As noted on Opening Day, my expectations for baseball were modest this year. In fact, I didn’t make it to a live game until just a week ago. But the baseball I’ve seen over the last seven days is a great reminder of why I love baseball, no matter what the wealthy owners and the sports industrial complex do to undermine our trust and loyalty.
First, it helps to kick off your season with great seats behind home plate (thanks Gus!) with a warm and generous friend. While in Boston last week, Ed Quattlebaum and I conspired to catch the Red Sox at Fenway. As in all things at this historic park, it was special.
Catching up with Ed on a cool spring evening; being carded to get a beer (hey, Massachusetts has Puritanical liquor laws); seeing the Sox and the Guardians up close; watching as a dinger sailed over the Green Monster … priceless! Ed and I had a wonderful time in spite of the Red Sox loss.
Then yesterday was the first game in my reduced six-game package for the Washington Nationals. For reasons mentioned elsewhere, our group took out a half-season plan for 2023. In response, the Nats shifted our seats a bit and, lo-and-behold, they are actually better. We’re now right behind home plate. Our new seats are literally two rows below the television camera at the press-box level that shows the full field action.
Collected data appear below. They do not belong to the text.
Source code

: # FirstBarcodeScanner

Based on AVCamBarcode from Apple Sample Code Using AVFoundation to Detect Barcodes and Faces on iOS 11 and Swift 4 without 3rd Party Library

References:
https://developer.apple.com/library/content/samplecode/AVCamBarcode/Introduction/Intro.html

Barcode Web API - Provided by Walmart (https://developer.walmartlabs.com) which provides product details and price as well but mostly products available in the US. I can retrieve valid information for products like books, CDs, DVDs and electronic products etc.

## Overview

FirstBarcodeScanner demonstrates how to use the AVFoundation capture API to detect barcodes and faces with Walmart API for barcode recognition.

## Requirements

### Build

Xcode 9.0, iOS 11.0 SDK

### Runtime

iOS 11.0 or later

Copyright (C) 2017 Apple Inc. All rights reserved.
My backdoor neighbor Mark and I enjoyed a delicious Jammin’ Island BBQ platter with rice and beans and cole slaw, topped by a delicious IPA. Patrick Corbin — who hadn’t pitched well since the 2019 World Series — surprised us all and pitched a helluva seven innings, allowing only one hit to the Cubs until Davy left him in too long and he gave up two more hits (and was saddled with two runs) in the eighth. When the Cubs came back to tie it 3-3, our entire section could feel a letdown coming.
And then this happened!
Before the bottom of the ninth, Mark said, “Well, let’s just hit a dinger and get it over with.” The words were barely out of his mouth when Alex Call did just that, swinging at the first pitch and getting his first career walk-off home run.
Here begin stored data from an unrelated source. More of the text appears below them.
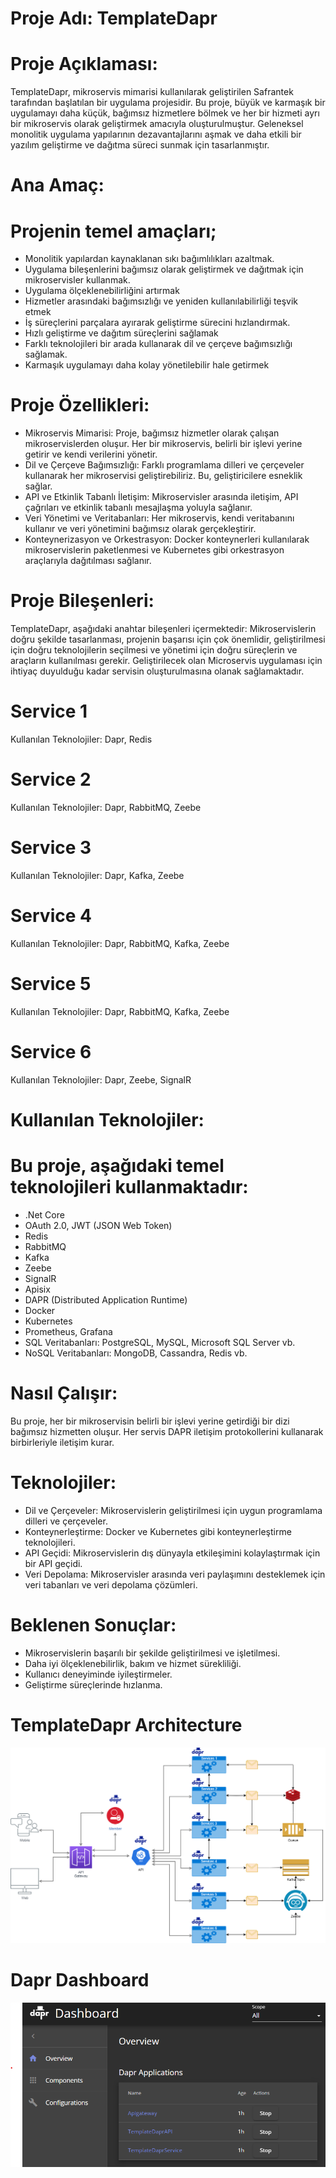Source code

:# Proje Adı: TemplateDapr

# Proje Açıklaması:

TemplateDapr, mikroservis mimarisi kullanılarak geliştirilen Safrantek tarafından başlatılan bir uygulama projesidir. Bu proje, büyük ve karmaşık bir uygulamayı daha küçük, bağımsız hizmetlere bölmek ve her bir hizmeti ayrı bir mikroservis olarak geliştirmek amacıyla oluşturulmuştur. Geleneksel monolitik uygulama yapılarının dezavantajlarını aşmak ve daha etkili bir yazılım geliştirme ve dağıtma süreci sunmak için tasarlanmıştır.

# Ana Amaç:

# Projenin temel amaçları;

- Monolitik yapılardan kaynaklanan sıkı bağımlılıkları azaltmak.
- Uygulama bileşenlerini bağımsız olarak geliştirmek ve dağıtmak için mikroservisler kullanmak.
- Uygulama ölçeklenebilirliğini artırmak
- Hizmetler arasındaki bağımsızlığı ve yeniden kullanılabilirliği teşvik etmek
- İş süreçlerini parçalara ayırarak geliştirme sürecini hızlandırmak.
- Hızlı geliştirme ve dağıtım süreçlerini sağlamak
- Farklı teknolojileri bir arada kullanarak dil ve çerçeve bağımsızlığı sağlamak.
- Karmaşık uygulamayı daha kolay yönetilebilir hale getirmek

# Proje Özellikleri:

- Mikroservis Mimarisi: Proje, bağımsız hizmetler olarak çalışan mikroservislerden oluşur. Her bir mikroservis, belirli bir işlevi yerine getirir ve kendi verilerini yönetir.
- Dil ve Çerçeve Bağımsızlığı: Farklı programlama dilleri ve çerçeveler kullanarak her mikroservisi geliştirebiliriz. Bu, geliştiricilere esneklik sağlar.
- API ve Etkinlik Tabanlı İletişim: Mikroservisler arasında iletişim, API çağrıları ve etkinlik tabanlı mesajlaşma yoluyla sağlanır.
- Veri Yönetimi ve Veritabanları: Her mikroservis, kendi veritabanını kullanır ve veri yönetimini bağımsız olarak gerçekleştirir.
- Konteynerizasyon ve Orkestrasyon: Docker konteynerleri kullanılarak mikroservislerin paketlenmesi ve Kubernetes gibi orkestrasyon araçlarıyla dağıtılması sağlanır.

# Proje Bileşenleri:

TemplateDapr, aşağıdaki anahtar bileşenleri içermektedir: Mikroservislerin doğru şekilde tasarlanması, projenin başarısı için çok önemlidir, geliştirilmesi için doğru teknolojilerin seçilmesi ve yönetimi için doğru süreçlerin ve araçların kullanılması gerekir. Geliştirilecek olan Microservis uygulaması için ihtiyaç duyulduğu kadar servisin oluşturulmasına olanak sağlamaktadır.

# Service 1
Kullanılan Teknolojiler: Dapr, Redis 
# Service 2
Kullanılan Teknolojiler: Dapr, RabbitMQ, Zeebe
# Service 3
Kullanılan Teknolojiler: Dapr, Kafka, Zeebe
# Service 4
Kullanılan Teknolojiler: Dapr, RabbitMQ, Kafka, Zeebe
# Service 5
Kullanılan Teknolojiler: Dapr, RabbitMQ, Kafka, Zeebe
# Service 6
Kullanılan Teknolojiler: Dapr, Zeebe, SignalR

# Kullanılan Teknolojiler:

# Bu proje, aşağıdaki temel teknolojileri kullanmaktadır:

- .Net Core
- OAuth 2.0, JWT (JSON Web Token)
- Redis
- RabbitMQ
- Kafka
- Zeebe
- SignalR
- Apisix
- DAPR (Distributed Application Runtime)
- Docker
- Kubernetes
- Prometheus, Grafana
- SQL Veritabanları: PostgreSQL, MySQL, Microsoft SQL Server vb.
- NoSQL Veritabanları: MongoDB, Cassandra, Redis vb.

# Nasıl Çalışır:

Bu proje, her bir mikroservisin belirli bir işlevi yerine getirdiği bir dizi bağımsız hizmetten oluşur. Her servis DAPR iletişim protokollerini kullanarak birbirleriyle iletişim kurar.


# Teknolojiler:

- Dil ve Çerçeveler: Mikroservislerin geliştirilmesi için uygun programlama dilleri ve çerçeveler.
- Konteynerleştirme: Docker ve Kubernetes gibi konteynerleştirme teknolojileri.
- API Geçidi: Mikroservislerin dış dünyayla etkileşimini kolaylaştırmak için bir API geçidi.
- Veri Depolama: Mikroservisler arasında veri paylaşımını desteklemek için veri tabanları ve veri depolama çözümleri.

# Beklenen Sonuçlar:
- Mikroservislerin başarılı bir şekilde geliştirilmesi ve işletilmesi.
- Daha iyi ölçeklenebilirlik, bakım ve hizmet sürekliliği.
- Kullanıcı deneyiminde iyileştirmeler.
- Geliştirme süreçlerinde hızlanma.


# TemplateDapr Architecture

![alt text](https://raw.githubusercontent.com/htoremen/TemplateDapr/master/Files/TemplateDapr.drawio.png)

# Dapr Dashboard

![alt text](https://raw.githubusercontent.com/htoremen/TemplateDapr/master/Files/DaprDashboard.png)
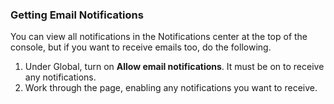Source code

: ### Getting Email Notifications

You can view all notifications in the Notifications center at the top of the console, but if you want to receive emails too, do the following.

1. Under Global, turn on **Allow email notifications**. It must be on to receive any notifications.
1. Work through the page, enabling any notifications you want to receive.




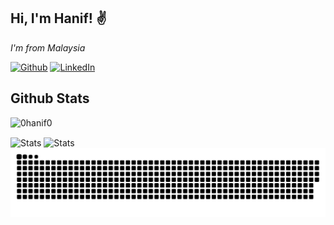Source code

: ## Hi, I'm Hanif! :v:

<p><em>I'm from Malaysia</em></p>

<a href="https://github.com/0hanif0" target="_blank"><img src="https://img.shields.io/badge/GitHub-100000?style=for-the-badge&logo=github&logoColor=white&style=flat-square" alt="Github"></a>
<a href="https://www.linkedin.com/in/muhamad-hanif-zulkifli/" target="_blank"><img src="https://img.shields.io/badge/LinkedIn-0077B5?style=for-the-badge&logo=linkedin&logoColor=white&style=flat-square" alt="LinkedIn"></a>


## Github Stats
<p align=left><img src="https://komarev.com/ghpvc/?username=0hanif0&label=Profile%20views&color=brightgreen&style=flat" alt="0hanif0"></p>


<img src="https://github-readme-stats.vercel.app/api/top-langs/?username=0hanif0" alt="Stats" align="center" />
<img src="https://github-readme-stats.vercel.app/api?username=0hanif0&show_icons=true" alt="Stats" align="center" />

<img align="center" src="https://raw.githubusercontent.com/0hanif0/0hanif0/master/snake.svg" alt="GIF" />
Oh, and the whole thing took a brisk one hour and 55 minutes. Did you recall that I said I love the pitch clock? The baseball of my youth has returned!
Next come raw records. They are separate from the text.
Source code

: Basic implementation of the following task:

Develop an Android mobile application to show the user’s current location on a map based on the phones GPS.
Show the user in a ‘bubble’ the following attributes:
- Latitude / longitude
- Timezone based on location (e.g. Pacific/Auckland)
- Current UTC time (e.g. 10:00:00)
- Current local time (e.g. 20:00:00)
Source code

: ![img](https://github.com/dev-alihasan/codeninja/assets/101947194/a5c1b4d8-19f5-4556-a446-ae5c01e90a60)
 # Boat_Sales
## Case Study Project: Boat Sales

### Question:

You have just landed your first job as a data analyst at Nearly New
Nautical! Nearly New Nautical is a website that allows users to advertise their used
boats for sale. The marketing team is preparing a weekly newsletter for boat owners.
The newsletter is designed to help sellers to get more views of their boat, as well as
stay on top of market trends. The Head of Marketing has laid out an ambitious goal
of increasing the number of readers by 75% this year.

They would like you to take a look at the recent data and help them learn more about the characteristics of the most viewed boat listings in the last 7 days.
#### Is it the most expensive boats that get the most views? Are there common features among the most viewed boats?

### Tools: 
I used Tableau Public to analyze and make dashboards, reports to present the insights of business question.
The Nats have now won three of their last four series, and as Barry Svrluga wrote recently in the Post, the team is finally doing things right: Catch the ball, throw the ball: Nats finally following baseball’s truths.
Will miracles never cease?
This is why I love the game. Let’s play ball!
More to come…
DJB
All photos by DJB
Our friend Alan Gregerman responded to this post on LinkedIn where I added that we’d been in Boston to see Andrew perform in Alcina. Alan’s comment was:
“Fenway Park is fun but hearing Andrew sing is awesome!”
Another LinkedIn contact, Tom Martella, also wrote:
“Great read! Since my mid-1950s first visit to Fenway as a Worcester kid, have loved the place. Most recently, couple years back, visiting at a game above the wall as one of the K men. Unbelievable!”